Segment Start: Data
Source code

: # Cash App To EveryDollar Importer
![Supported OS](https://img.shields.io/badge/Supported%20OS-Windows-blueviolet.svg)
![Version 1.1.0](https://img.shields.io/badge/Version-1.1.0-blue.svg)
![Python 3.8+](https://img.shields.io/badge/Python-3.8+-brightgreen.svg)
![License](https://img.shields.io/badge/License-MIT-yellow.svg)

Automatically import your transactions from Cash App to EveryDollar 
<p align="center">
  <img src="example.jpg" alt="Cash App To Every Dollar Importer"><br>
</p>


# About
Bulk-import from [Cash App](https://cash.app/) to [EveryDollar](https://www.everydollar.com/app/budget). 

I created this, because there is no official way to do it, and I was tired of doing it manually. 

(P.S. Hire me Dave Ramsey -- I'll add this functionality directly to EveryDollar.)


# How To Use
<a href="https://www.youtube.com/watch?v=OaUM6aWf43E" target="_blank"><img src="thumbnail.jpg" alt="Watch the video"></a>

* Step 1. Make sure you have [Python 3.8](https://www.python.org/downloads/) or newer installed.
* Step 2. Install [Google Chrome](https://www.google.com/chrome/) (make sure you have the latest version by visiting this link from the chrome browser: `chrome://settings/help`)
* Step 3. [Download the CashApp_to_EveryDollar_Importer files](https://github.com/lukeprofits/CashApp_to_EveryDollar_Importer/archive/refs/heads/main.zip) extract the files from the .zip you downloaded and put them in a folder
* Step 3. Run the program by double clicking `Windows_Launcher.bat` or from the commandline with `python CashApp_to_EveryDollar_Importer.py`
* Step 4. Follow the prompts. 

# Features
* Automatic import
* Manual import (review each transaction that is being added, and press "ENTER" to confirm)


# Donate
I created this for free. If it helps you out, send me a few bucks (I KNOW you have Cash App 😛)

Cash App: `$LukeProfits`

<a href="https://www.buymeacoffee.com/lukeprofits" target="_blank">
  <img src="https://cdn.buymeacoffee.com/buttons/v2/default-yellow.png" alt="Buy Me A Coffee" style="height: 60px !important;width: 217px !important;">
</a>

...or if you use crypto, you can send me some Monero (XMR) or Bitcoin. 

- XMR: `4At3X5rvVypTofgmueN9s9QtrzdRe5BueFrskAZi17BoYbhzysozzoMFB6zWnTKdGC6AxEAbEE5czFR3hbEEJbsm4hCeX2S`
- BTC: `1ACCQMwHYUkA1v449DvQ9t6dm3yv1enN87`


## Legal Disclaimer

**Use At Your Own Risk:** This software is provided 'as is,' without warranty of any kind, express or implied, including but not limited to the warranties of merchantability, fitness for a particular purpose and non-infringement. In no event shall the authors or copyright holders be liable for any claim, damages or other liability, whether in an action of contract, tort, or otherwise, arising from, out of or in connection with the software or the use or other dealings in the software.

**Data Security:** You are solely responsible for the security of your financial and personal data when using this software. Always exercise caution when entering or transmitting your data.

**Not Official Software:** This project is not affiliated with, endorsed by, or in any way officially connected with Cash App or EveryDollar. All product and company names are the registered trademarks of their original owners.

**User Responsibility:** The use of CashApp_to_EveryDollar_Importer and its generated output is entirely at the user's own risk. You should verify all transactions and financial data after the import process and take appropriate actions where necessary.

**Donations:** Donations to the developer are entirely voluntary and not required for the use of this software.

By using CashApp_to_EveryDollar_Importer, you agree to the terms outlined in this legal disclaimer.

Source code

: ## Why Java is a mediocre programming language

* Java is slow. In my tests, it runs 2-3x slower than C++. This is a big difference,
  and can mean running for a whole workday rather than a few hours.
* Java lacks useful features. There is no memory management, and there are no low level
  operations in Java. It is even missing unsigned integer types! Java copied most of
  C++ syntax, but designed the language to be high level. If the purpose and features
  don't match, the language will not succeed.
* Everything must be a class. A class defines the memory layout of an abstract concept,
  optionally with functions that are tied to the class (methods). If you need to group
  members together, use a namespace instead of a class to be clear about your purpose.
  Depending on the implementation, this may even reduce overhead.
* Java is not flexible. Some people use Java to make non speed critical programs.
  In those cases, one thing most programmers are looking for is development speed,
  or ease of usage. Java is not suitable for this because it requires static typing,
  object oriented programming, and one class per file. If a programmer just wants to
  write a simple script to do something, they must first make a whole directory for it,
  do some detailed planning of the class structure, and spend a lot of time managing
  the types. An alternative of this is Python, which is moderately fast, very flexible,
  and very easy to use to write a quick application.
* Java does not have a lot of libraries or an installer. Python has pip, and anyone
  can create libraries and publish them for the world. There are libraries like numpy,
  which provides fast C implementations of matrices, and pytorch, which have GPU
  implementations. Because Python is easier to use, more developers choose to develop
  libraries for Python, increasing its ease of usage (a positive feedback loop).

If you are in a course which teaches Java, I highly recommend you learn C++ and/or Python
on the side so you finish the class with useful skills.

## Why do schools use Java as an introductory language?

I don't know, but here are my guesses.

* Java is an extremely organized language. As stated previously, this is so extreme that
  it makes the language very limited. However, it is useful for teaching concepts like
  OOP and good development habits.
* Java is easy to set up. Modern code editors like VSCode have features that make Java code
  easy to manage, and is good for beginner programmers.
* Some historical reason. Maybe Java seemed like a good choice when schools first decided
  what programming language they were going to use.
Segment End: Data
Goal of the exercise:
The complete set of entries is to be restated word for word.

Response for this exercise:
Source code

: # Cash App To EveryDollar Importer
![Supported OS](https://img.shields.io/badge/Supported%20OS-Windows-blueviolet.svg)
![Version 1.1.0](https://img.shields.io/badge/Version-1.1.0-blue.svg)
![Python 3.8+](https://img.shields.io/badge/Python-3.8+-brightgreen.svg)
![License](https://img.shields.io/badge/License-MIT-yellow.svg)

Automatically import your transactions from Cash App to EveryDollar 
<p align="center">
  <img src="example.jpg" alt="Cash App To Every Dollar Importer"><br>
</p>


# About
Bulk-import from [Cash App](https://cash.app/) to [EveryDollar](https://www.everydollar.com/app/budget). 

I created this, because there is no official way to do it, and I was tired of doing it manually. 

(P.S. Hire me Dave Ramsey -- I'll add this functionality directly to EveryDollar.)


# How To Use
<a href="https://www.youtube.com/watch?v=OaUM6aWf43E" target="_blank"><img src="thumbnail.jpg" alt="Watch the video"></a>

* Step 1. Make sure you have [Python 3.8](https://www.python.org/downloads/) or newer installed.
* Step 2. Install [Google Chrome](https://www.google.com/chrome/) (make sure you have the latest version by visiting this link from the chrome browser: `chrome://settings/help`)
* Step 3. [Download the CashApp_to_EveryDollar_Importer files](https://github.com/lukeprofits/CashApp_to_EveryDollar_Importer/archive/refs/heads/main.zip) extract the files from the .zip you downloaded and put them in a folder
* Step 3. Run the program by double clicking `Windows_Launcher.bat` or from the commandline with `python CashApp_to_EveryDollar_Importer.py`
* Step 4. Follow the prompts. 

# Features
* Automatic import
* Manual import (review each transaction that is being added, and press "ENTER" to confirm)


# Donate
I created this for free. If it helps you out, send me a few bucks (I KNOW you have Cash App 😛)

Cash App: `$LukeProfits`

<a href="https://www.buymeacoffee.com/lukeprofits" target="_blank">
  <img src="https://cdn.buymeacoffee.com/buttons/v2/default-yellow.png" alt="Buy Me A Coffee" style="height: 60px !important;width: 217px !important;">
</a>

...or if you use crypto, you can send me some Monero (XMR) or Bitcoin. 

- XMR: `4At3X5rvVypTofgmueN9s9QtrzdRe5BueFrskAZi17BoYbhzysozzoMFB6zWnTKdGC6AxEAbEE5czFR3hbEEJbsm4hCeX2S`
- BTC: `1ACCQMwHYUkA1v449DvQ9t6dm3yv1enN87`


## Legal Disclaimer

**Use At Your Own Risk:** This software is provided 'as is,' without warranty of any kind, express or implied, including but not limited to the warranties of merchantability, fitness for a particular purpose and non-infringement. In no event shall the authors or copyright holders be liable for any claim, damages or other liability, whether in an action of contract, tort, or otherwise, arising from, out of or in connection with the software or the use or other dealings in the software.

**Data Security:** You are solely responsible for the security of your financial and personal data when using this software. Always exercise caution when entering or transmitting your data.

**Not Official Software:** This project is not affiliated with, endorsed by, or in any way officially connected with Cash App or EveryDollar. All product and company names are the registered trademarks of their original owners.

**User Responsibility:** The use of CashApp_to_EveryDollar_Importer and its generated output is entirely at the user's own risk. You should verify all transactions and financial data after the import process and take appropriate actions where necessary.

**Donations:** Donations to the developer are entirely voluntary and not required for the use of this software.

By using CashApp_to_EveryDollar_Importer, you agree to the terms outlined in this legal disclaimer.

Source code

: ## Why Java is a mediocre programming language

* Java is slow. In my tests, it runs 2-3x slower than C++. This is a big difference,
  and can mean running for a whole workday rather than a few hours.
* Java lacks useful features. There is no memory management, and there are no low level
  operations in Java. It is even missing unsigned integer types! Java copied most of
  C++ syntax, but designed the language to be high level. If the purpose and features
  don't match, the language will not succeed.
* Everything must be a class. A class defines the memory layout of an abstract concept,
  optionally with functions that are tied to the class (methods). If you need to group
  members together, use a namespace instead of a class to be clear about your purpose.
  Depending on the implementation, this may even reduce overhead.
* Java is not flexible. Some people use Java to make non speed critical programs.
  In those cases, one thing most programmers are looking for is development speed,
  or ease of usage. Java is not suitable for this because it requires static typing,
  object oriented programming, and one class per file. If a programmer just wants to
  write a simple script to do something, they must first make a whole directory for it,
  do some detailed planning of the class structure, and spend a lot of time managing
  the types. An alternative of this is Python, which is moderately fast, very flexible,
  and very easy to use to write a quick application.
* Java does not have a lot of libraries or an installer. Python has pip, and anyone
  can create libraries and publish them for the world. There are libraries like numpy,
  which provides fast C implementations of matrices, and pytorch, which have GPU
  implementations. Because Python is easier to use, more developers choose to develop
  libraries for Python, increasing its ease of usage (a positive feedback loop).

If you are in a course which teaches Java, I highly recommend you learn C++ and/or Python
on the side so you finish the class with useful skills.

## Why do schools use Java as an introductory language?

I don't know, but here are my guesses.

* Java is an extremely organized language. As stated previously, this is so extreme that
  it makes the language very limited. However, it is useful for teaching concepts like
  OOP and good development habits.
* Java is easy to set up. Modern code editors like VSCode have features that make Java code
  easy to manage, and is good for beginner programmers.
* Some historical reason. Maybe Java seemed like a good choice when schools first decided
  what programming language they were going to use.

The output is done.